- Second baseman / Outfielder
- Born: July 13, 1866 Philadelphia, Pennsylvania
- Died: October 27, 1945 (aged 79) Glendale, California
- Batted: LeftThrew: Unknown

MLB debut
- May 5, 1884, for the Altoona Mountain City

Last MLB appearance
- September 16, 1890, for the Philadelphia Athletics

MLB statistics
- Batting average: .187
- Home runs: 0
- Runs batted in: 21
- Stats at Baseball Reference

Teams
- Altoona Mountain City (1884); Kansas City Cowboys (1884); Baltimore Monumentals (1884); Philadelphia Athletics (1890);

= Taylor Shafer =

American baseball player (1866–1945)

Zachary Taylor Shafer (July 13, 1866 – October 27, 1945) was a Major League Baseball player in the 19th century.

==Career==
Shafer was born in Philadelphia, Pennsylvania, in 1866. He started his professional baseball career in 1884, when he played for the Altoona Mountain City, Kansas City Cowboys, and Baltimore Monumentals of the Union Association. He appeared in 60 games that season, mostly as an outfielder, and had a batting average of .203.

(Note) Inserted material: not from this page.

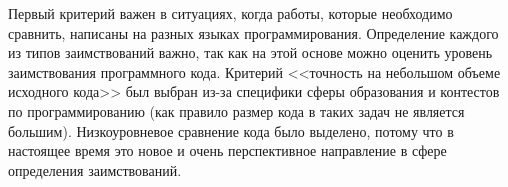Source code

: Первый критерий важен в ситуациях, когда работы, которые необходимо сравнить, написаны на разных языках программирования. Определение каждого из типов заимствований важно, так как на этой основе можно оценить уровень заимствования программного кода. Критерий <<точность на небольшом объеме исходного кода>> был выбран из-за специфики сферы образования и контестов по программированию (как правило размер кода в таких задач не является большим). Низкоуровневое сравнение кода было выделено, потому что в настоящее время это новое и очень перспективное направление в сфере определения заимствований.
\pagebreak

Shafer spent the next five years in the minor leagues. In 1887, he batted a career-high .364 for Oshkosh of the Northwestern League. In 1890, he made it back to the majors with the American Association's Philadelphia Athletics. He was a second baseman for Philadelphia and batted .172 with 21 RBI in 69 games. That was his last season in professional baseball.

Shafer was 5'7" and weighed 155 pounds. He was the brother of fellow baseball player Orator Shafer.

Taylor Shafer died in Glendale, California, in 1945.